If you're that worried about it, just call him. If he doesn't pick up after the first call, leave him a message saying that you wanna talk to him and that you're sorry about the fight (you don't have to say it was your fault, just say sorry about having the fight). It should put him at ease to hear that. Also, know your own mistakes during the fight, anything you said accidentally, you should apologize for. He isn't going to like coming over to hear everything was his fault.
He is probably just mad at you still, and rather then take it out he is being the better of himself and just letting it calm down. I don't know about other guys, but competition is key to a lot of men, and getting in a fight fires me up. If he won't talk for days, he is still harboring resentment over it. After he gets over the resentment, find out what you were fighting over and see if there is a compromise. Don't talk about the fight though, and be soft about it, its easy to relive it.
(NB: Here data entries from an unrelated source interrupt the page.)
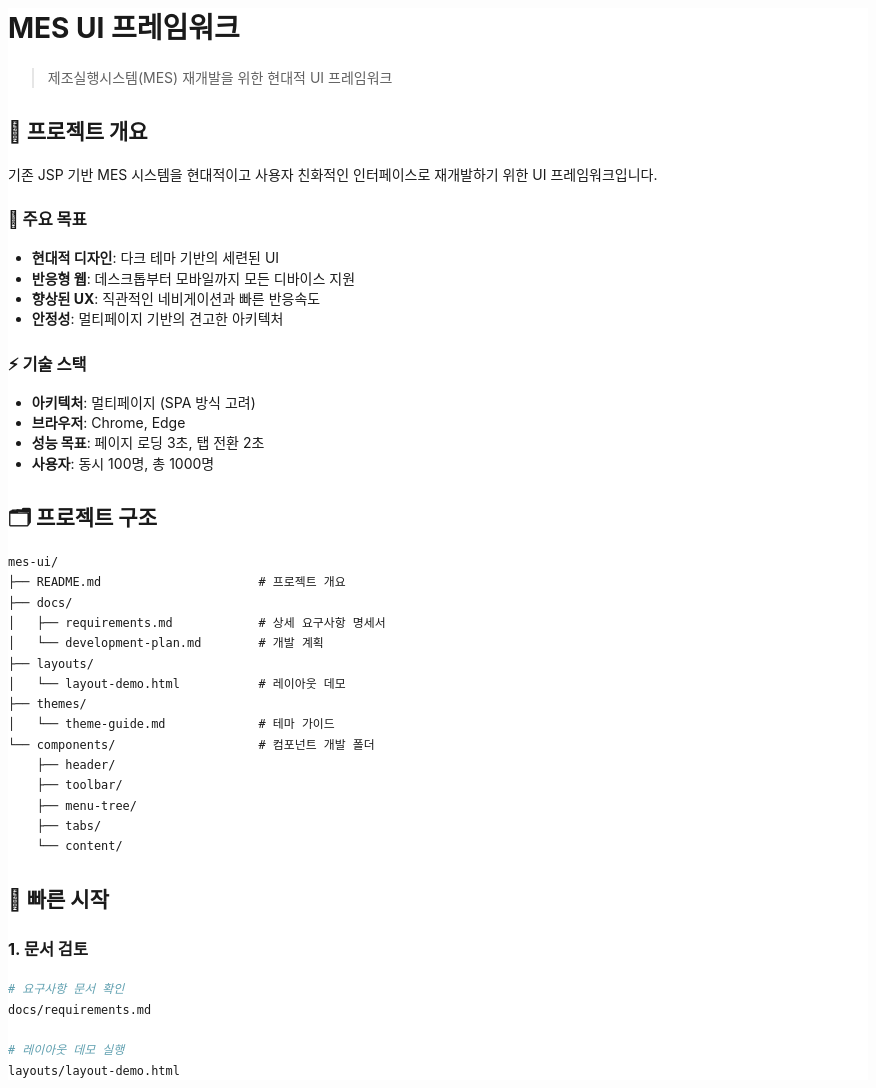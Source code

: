 # MES UI 프레임워크

> 제조실행시스템(MES) 재개발을 위한 현대적 UI 프레임워크

## 📖 프로젝트 개요

기존 JSP 기반 MES 시스템을 현대적이고 사용자 친화적인 인터페이스로 재개발하기 위한 UI 프레임워크입니다.

### 🎯 주요 목표
- **현대적 디자인**: 다크 테마 기반의 세련된 UI
- **반응형 웹**: 데스크톱부터 모바일까지 모든 디바이스 지원
- **향상된 UX**: 직관적인 네비게이션과 빠른 반응속도
- **안정성**: 멀티페이지 기반의 견고한 아키텍처

### ⚡ 기술 스택
- **아키텍처**: 멀티페이지 (SPA 방식 고려)
- **브라우저**: Chrome, Edge
- **성능 목표**: 페이지 로딩 3초, 탭 전환 2초
- **사용자**: 동시 100명, 총 1000명

## 🗂️ 프로젝트 구조

```
mes-ui/
├── README.md                      # 프로젝트 개요
├── docs/
│   ├── requirements.md            # 상세 요구사항 명세서
│   └── development-plan.md        # 개발 계획
├── layouts/
│   └── layout-demo.html           # 레이아웃 데모
├── themes/
│   └── theme-guide.md             # 테마 가이드
└── components/                    # 컴포넌트 개발 폴더
    ├── header/
    ├── toolbar/
    ├── menu-tree/
    ├── tabs/
    └── content/
```

## 🚀 빠른 시작

### 1. 문서 검토
```bash
# 요구사항 문서 확인
docs/requirements.md

# 레이아웃 데모 실행
layouts/layout-demo.html
```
I don't know if all guys do this cause I do this too. The way it is now, I can't storm off and not talk to my partner for a week cause he is sleeping next to me :) , but in the past, with other guys I would not want to talk for awhile cause I was just so furious I would either say something I couldn't take back or I just didn't want to deal with drama in that moment.
I have to say, from the perspective of being the one walking off, I needed the time to fume BUT I hated that I always had to be the one who fixed the relationship. I hated that sometimes the guy would sit around and just wait for me to cool off, come back and then talk it out or apologize because I felt like he was half in the argument too so sometimes he needed to try and fix it.
The man I am with now does sometimes come and try to say he is sorry when I am fuming. If I am still p*ssed I tell him but sometimes it works to calm me down. And I do appreciate it because it shows me he is trying to make things work.
So I don't know what your boyfriend is like but I'm sure occasionally he would like you to give him a few days but then call and apologize instead of waiting for him to come back around. I would try it once and see what happens. Cause I do have a feeling it will be appreciated if on occasion you show him that you want it to work too instead of waiting to see if it works. I think most people want someone who is going to equally fight to keep the relationship alive.
Mhmm this guy sounds a lot like my boyfriend since I've been with mine for two years aswell. Sometimes guys are just that way like you have to understand his side too. It can't only be a one sided thing. Be patient. Fights happen. Just give him time to think.